Nine Key Components to Introduce a New Song, Part 2
By Jon Nicol
Last week we began a new series* looking at why introducing a new song to our congregation is like giving a gift. Here are two more components to introducing a new song.
3. The Box
All of our songs come in a box. The melody. The chord structure. The song form. The tempo. The key. It’s the tangible stuff that holds the contents and makes them more significant.
Too often, worship teams give little thought to the box. They go one of two ways:
One, they just throw the song out there in the box it came in, without regard for what kind of box their church needs.
For example, just because a good song from Jesus Culture came in a “9 minute” box, doesn’t mean you should give it to your church that way. Most of our churches, honestly, aren’t ready for extended-length songs. They maybe can only handle the 3½ minute radio mix.
Another good example of this is the key. Too many worship leaders (usually us tenors), keep the song in the original key without regard for the congregation. It’s one thing for the recording artist to put it in that ideal, smoking high range. But your congregation will be unable to enjoy the contents if the box is unopenable.
The second way worship teams give little thought to the box is when they don’t settle on their defaults: default key, default arrangement, default form.
Every time the song is presented, it feels a different. Different form, different instrumentation.
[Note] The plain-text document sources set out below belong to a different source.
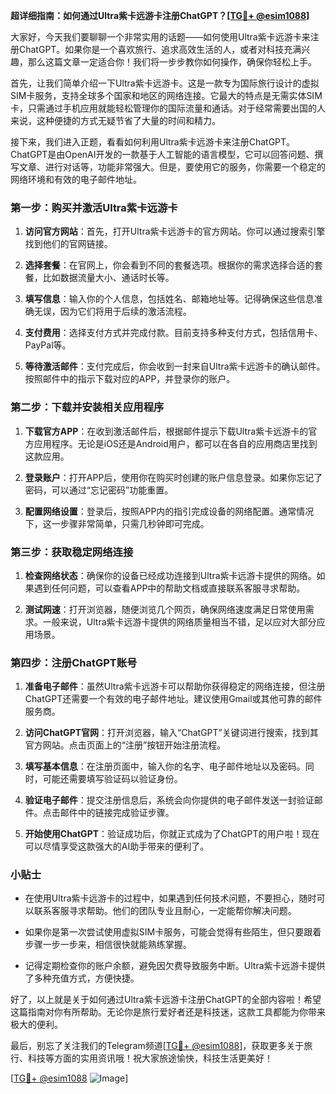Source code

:**超详细指南：如何通过Ultra紫卡远游卡注册ChatGPT？[[TG💪+ @esim1088](https://t.me/s/esim1088)]**

大家好，今天我们要聊聊一个非常实用的话题——如何使用Ultra紫卡远游卡来注册ChatGPT。如果你是一个喜欢旅行、追求高效生活的人，或者对科技充满兴趣，那么这篇文章一定适合你！我们将一步步教你如何操作，确保你轻松上手。

首先，让我们简单介绍一下Ultra紫卡远游卡。这是一款专为国际旅行设计的虚拟SIM卡服务，支持全球多个国家和地区的网络连接。它最大的特点是无需实体SIM卡，只需通过手机应用就能轻松管理你的国际流量和通话。对于经常需要出国的人来说，这种便捷的方式无疑节省了大量的时间和精力。

接下来，我们进入正题，看看如何利用Ultra紫卡远游卡来注册ChatGPT。ChatGPT是由OpenAI开发的一款基于人工智能的语言模型，它可以回答问题、撰写文章、进行对话等，功能非常强大。但是，要使用它的服务，你需要一个稳定的网络环境和有效的电子邮件地址。

### 第一步：购买并激活Ultra紫卡远游卡

1. **访问官方网站**：首先，打开Ultra紫卡远游卡的官方网站。你可以通过搜索引擎找到他们的官网链接。
   
2. **选择套餐**：在官网上，你会看到不同的套餐选项。根据你的需求选择合适的套餐，比如数据流量大小、通话时长等。

3. **填写信息**：输入你的个人信息，包括姓名、邮箱地址等。记得确保这些信息准确无误，因为它们将用于后续的激活流程。

4. **支付费用**：选择支付方式并完成付款。目前支持多种支付方式，包括信用卡、PayPal等。

5. **等待激活邮件**：支付完成后，你会收到一封来自Ultra紫卡远游卡的确认邮件。按照邮件中的指示下载对应的APP，并登录你的账户。

### 第二步：下载并安装相关应用程序

1. **下载官方APP**：在收到激活邮件后，根据邮件提示下载Ultra紫卡远游卡的官方应用程序。无论是iOS还是Android用户，都可以在各自的应用商店里找到这款应用。

2. **登录账户**：打开APP后，使用你在购买时创建的账户信息登录。如果你忘记了密码，可以通过“忘记密码”功能重置。

3. **配置网络设置**：登录后，按照APP内的指引完成设备的网络配置。通常情况下，这一步骤非常简单，只需几秒钟即可完成。

### 第三步：获取稳定网络连接

1. **检查网络状态**：确保你的设备已经成功连接到Ultra紫卡远游卡提供的网络。如果遇到任何问题，可以查看APP中的帮助文档或直接联系客服寻求帮助。

2. **测试网速**：打开浏览器，随便浏览几个网页，确保网络速度满足日常使用需求。一般来说，Ultra紫卡远游卡提供的网络质量相当不错，足以应对大部分应用场景。

### 第四步：注册ChatGPT账号

1. **准备电子邮件**：虽然Ultra紫卡远游卡可以帮助你获得稳定的网络连接，但注册ChatGPT还需要一个有效的电子邮件地址。建议使用Gmail或其他可靠的邮件服务商。

2. **访问ChatGPT官网**：打开浏览器，输入“ChatGPT”关键词进行搜索，找到其官方网站。点击页面上的“注册”按钮开始注册流程。

3. **填写基本信息**：在注册页面中，输入你的名字、电子邮件地址以及密码。同时，可能还需要填写验证码以验证身份。

4. **验证电子邮件**：提交注册信息后，系统会向你提供的电子邮件发送一封验证邮件。点击邮件中的链接完成验证步骤。

5. **开始使用ChatGPT**：验证成功后，你就正式成为了ChatGPT的用户啦！现在可以尽情享受这款强大的AI助手带来的便利了。

### 小贴士

- 在使用Ultra紫卡远游卡的过程中，如果遇到任何技术问题，不要担心，随时可以联系客服寻求帮助。他们的团队专业且耐心，一定能帮你解决问题。
  
- 如果你是第一次尝试使用虚拟SIM卡服务，可能会觉得有些陌生，但只要跟着步骤一步一步来，相信很快就能熟练掌握。

- 记得定期检查你的账户余额，避免因欠费导致服务中断。Ultra紫卡远游卡提供了多种充值方式，方便快捷。

好了，以上就是关于如何通过Ultra紫卡远游卡注册ChatGPT的全部内容啦！希望这篇指南对你有所帮助。无论你是旅行爱好者还是科技迷，这款工具都能为你带来极大的便利。

最后，别忘了关注我们的Telegram频道[[TG💪+ @esim1088](https://t.me/s/esim1088)]，获取更多关于旅行、科技等方面的实用资讯哦！祝大家旅途愉快，科技生活更美好！

[[TG💪+ @esim1088](https://t.me/s/esim1088) ![Image](https://i.postimg.cc/4NQfJmqS/Snipaste-2025-05-13-00-14-12.png)]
Different tempo.
Believe me, I'm a huge proponent of straying from the recording. But I've learned the power of a "default," especially during the learning phase. Keep the dimensions of the box the same. It helps the people know what they’re opening up.
Once a song is well-known, have some fun with it. Change it up. But until then, try to keep the variables to a minimum to help the learning process.
4. The Wrapping
According to one eco-site, consumers spend $2.6 billion annually on wrapping paper. The environmentally conscious among us see that as a huge waste of trees. (They’re probably right.) And the pragmatists among us just call it a waste of money. (They’re probably right, too.)
But still, there’s something to getting a gift that’s deliciously wrapped in beautiful, crisp paper and adorned with a bow, rather than the classified ads from the Sunday paper.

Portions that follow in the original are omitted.